» WORK TO COMPLETE
Up to and including the line that holds "你看啊自动会有这配置文件，它", print the data exactly from its first line; do not print the pictures.

(Saved entries)

• • • • • • •

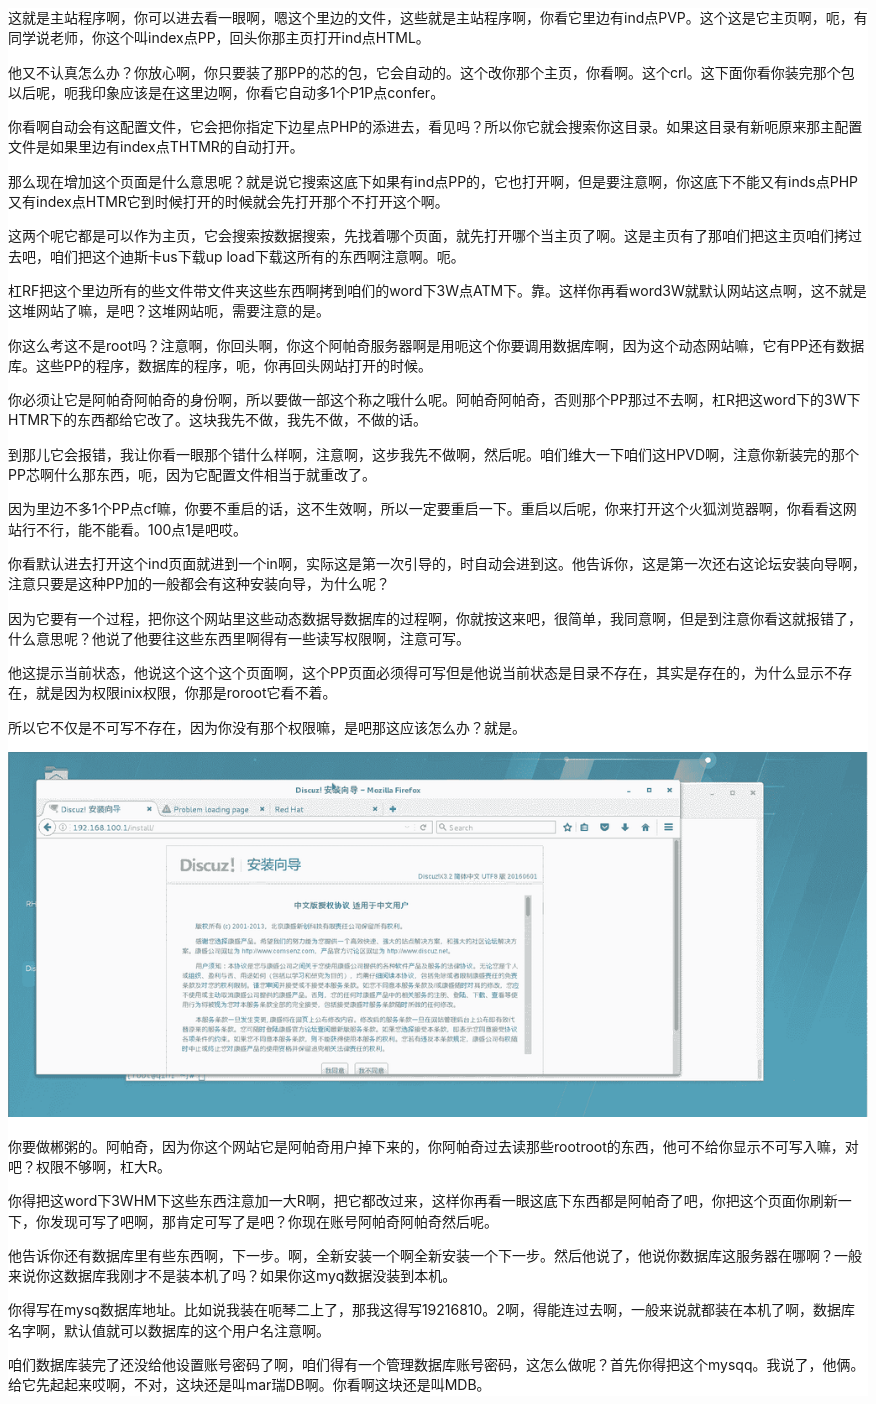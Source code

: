 这就是主站程序啊，你可以进去看一眼啊，嗯这个里边的文件，这些就是主站程序啊，你看它里边有ind点PVP。这个这是它主页啊，呃，有同学说老师，你这个叫index点PP，回头你那主页打开ind点HTML。

他又不认真怎么办？你放心啊，你只要装了那PP的芯的包，它会自动的。这个改你那个主页，你看啊。这个crl。这下面你看你装完那个包以后呢，呃我印象应该是在这里边啊，你看它自动多1个P1P点confer。

你看啊自动会有这配置文件，它会把你指定下边星点PHP的添进去，看见吗？所以你它就会搜索你这目录。如果这目录有新呃原来那主配置文件是如果里边有index点THTMR的自动打开。

那么现在增加这个页面是什么意思呢？就是说它搜索这底下如果有ind点PP的，它也打开啊，但是要注意啊，你这底下不能又有inds点PHP又有index点HTMR它到时候打开的时候就会先打开那个不打开这个啊。

这两个呢它都是可以作为主页，它会搜索按数据搜索，先找着哪个页面，就先打开哪个当主页了啊。这是主页有了那咱们把这主页咱们拷过去吧，咱们把这个迪斯卡us下载up load下载这所有的东西啊注意啊。呃。

杠RF把这个里边所有的些文件带文件夹这些东西啊拷到咱们的word下3W点ATM下。靠。这样你再看word3W就默认网站这点啊，这不就是这堆网站了嘛，是吧？这堆网站呃，需要注意的是。

你这么考这不是root吗？注意啊，你回头啊，你这个阿帕奇服务器啊是用呃这个你要调用数据库啊，因为这个动态网站嘛，它有PP还有数据库。这些PP的程序，数据库的程序，呃，你再回头网站打开的时候。

你必须让它是阿帕奇阿帕奇的身份啊，所以要做一部这个称之哦什么呢。阿帕奇阿帕奇，否则那个PP那过不去啊，杠R把这word下的3W下HTMR下的东西都给它改了。这块我先不做，我先不做，不做的话。

到那儿它会报错，我让你看一眼那个错什么样啊，注意啊，这步我先不做啊，然后呢。咱们维大一下咱们这HPVD啊，注意你新装完的那个PP芯啊什么那东西，呃，因为它配置文件相当于就重改了。

因为里边不多1个PP点cf嘛，你要不重启的话，这不生效啊，所以一定要重启一下。重启以后呢，你来打开这个火狐浏览器啊，你看看这网站行不行，能不能看。100点1是吧哎。

你看默认进去打开这个ind页面就进到一个in啊，实际这是第一次引导的，时自动会进到这。他告诉你，这是第一次还右这论坛安装向导啊，注意只要是这种PP加的一般都会有这种安装向导，为什么呢？

因为它要有一个过程，把你这个网站里这些动态数据导数据库的过程啊，你就按这来吧，很简单，我同意啊，但是到注意你看这就报错了，什么意思呢？他说了他要往这些东西里啊得有一些读写权限啊，注意可写。

他这提示当前状态，他说这个这个这个页面啊，这个PP页面必须得可写但是他说当前状态是目录不存在，其实是存在的，为什么显示不存在，就是因为权限inix权限，你那是roroot它看不着。

所以它不仅是不可写不存在，因为你没有那个权限嘛，是吧那这应该怎么办？就是。

![](img/4e24657a2ca6951725eb363a489759ba_47.png)

你要做郴粥的。阿帕奇，因为你这个网站它是阿帕奇用户掉下来的，你阿帕奇过去读那些rootroot的东西，他可不给你显示不可写入嘛，对吧？权限不够啊，杠大R。

你得把这word下3WHM下这些东西注意加一大R啊，把它都改过来，这样你再看一眼这底下东西都是阿帕奇了吧，你把这个页面你刷新一下，你发现可写了吧啊，那肯定可写了是吧？你现在账号阿帕奇阿帕奇然后呢。

他告诉你还有数据库里有些东西啊，下一步。啊，全新安装一个啊全新安装一个下一步。然后他说了，他说你数据库这服务器在哪啊？一般来说你这数据库我刚才不是装本机了吗？如果你这myq数据没装到本机。

你得写在mysq数据库地址。比如说我装在呃琴二上了，那我这得写19216810。2啊，得能连过去啊，一般来说就都装在本机了啊，数据库名字啊，默认值就可以数据库的这个用户名注意啊。

咱们数据库装完了还没给他设置账号密码了啊，咱们得有一个管理数据库账号密码，这怎么做呢？首先你得把这个mysqq。我说了，他俩。给它先起起来哎啊，不对，这块还是叫mar瑞DB啊。你看啊这块还是叫MDB。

• • • • • • •

» EXERCISE OUTPUT
Source code

: 这就是主站程序啊，你可以进去看一眼啊，嗯这个里边的文件，这些就是主站程序啊，你看它里边有ind点PVP。这个这是它主页啊，呃，有同学说老师，你这个叫index点PP，回头你那主页打开ind点HTML。

他又不认真怎么办？你放心啊，你只要装了那PP的芯的包，它会自动的。这个改你那个主页，你看啊。这个crl。这下面你看你装完那个包以后呢，呃我印象应该是在这里边啊，你看它自动多1个P1P点confer。

你看啊自动会有这配置文件，它会把你指定下边星点PHP的添进去，看见吗？所以你它就会搜索你这目录。如果这目录有新呃原来那主配置文件是如果里边有index点THTMR的自动打开。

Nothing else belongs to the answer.